O espião, o forasteiro e o guarda-roupa

O rapaz, mesmo solto do agarrão, continuou embasbacado, fitando-o sem sequer piscar. Não se tratava de espanto resumido a Oliveira ser um estranho invadindo seu quarto. O assombro era maior, como se o agente do DOPS fosse um fantasma. Ou um androide de aparência humana dos seriados de quarenta anos atrás, aos quais ele assistia criança – antes do regime proibi-los devido à incômoda analogia dos "senadores biônicos".

— V-v-você é-é-é... – o gaguejar do garoto não levou a qualquer frase coerente.

— Estevão Oliveira, prazer! – o visitante adiantou a apresentação, impaciente com o desenrolar da conversa. – E, considerando o material subversivo estocado no outro quarto anexo a este, você e sua família estão em sérios problemas. É melhor começar a se explicar, principalmente como a passagem secreta elétrica naquele guarda-roupa funciona, e a qual facção da luta armada vocês pertencem!

Contrariamente à ameaça, o jovem aparentou relaxar, os pulmões soltando ar e os braços se esticando até os joelhos, a cabeça mantida baixa como se tivesse medo de encarar o interlocutor. Balançando para frente e para trás os pés usando chinelos de dedo, uma mão esfregando nervosa o cabelo, acabou por revelar:

— Não há facção de luta armada alguma. E aquilo no guarda-roupa não é uma passagem secreta...

Oliveira bufou nervoso, os inexplicáveis raios do dia pela janela contribuindo para fritar seus miolos. Até então abaixado diante do rapaz, reergueu-se com os braços cruzados, acreditando que a pose impositiva o faria de algum modo abrir o bucho:

— O que raios é então?

— Um portal dimensional, direcionado a outro mundo, outro Brasil... – o garoto agitou os braços ansioso, ainda sem levantar-lhe a face. – Um em que a ditadura militar nunca terminou.

O agente quase socou a parede. Não assustava o sujeito apenas por a ele parecer um androide do futuro – o infeliz realmente acreditava que ele era um, só faltando disparar raios pelos olhos.

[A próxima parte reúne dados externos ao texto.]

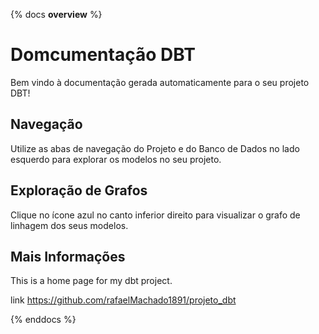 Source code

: {% docs __overview__ %}

# Domcumentação DBT

 Bem vindo à documentação gerada automaticamente para o seu projeto DBT!

## Navegação

Utilize as abas de navegação do Projeto e do Banco de Dados no lado esquerdo para explorar os modelos no seu projeto.

## Exploração de Grafos
Clique no ícone azul no canto inferior direito para visualizar o grafo de linhagem dos seus modelos.

## Mais Informações
This is a home page for my dbt project.

link https://github.com/rafaelMachado1891/projeto_dbt

{% enddocs %}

— Tá me achando com a cara do Bozo, moleque? – Oliveira grunhiu.

— Só notar por suas gírias e modo de falar... – o rapaz cutucou um joelho. – Onde está acostumado a assistir ao programa do Bozo?

— Ora, todas as manhãs, na TV! Recentemente criou um canal no YouTube. Meus sobrinhos até começaram a me perturbar para instalar no celular deles o aplicativo do desgraçado...

— Eu sequer pude vê-lo na televisão. Nesta realidade, o programa do Bozo saiu do ar em 1991.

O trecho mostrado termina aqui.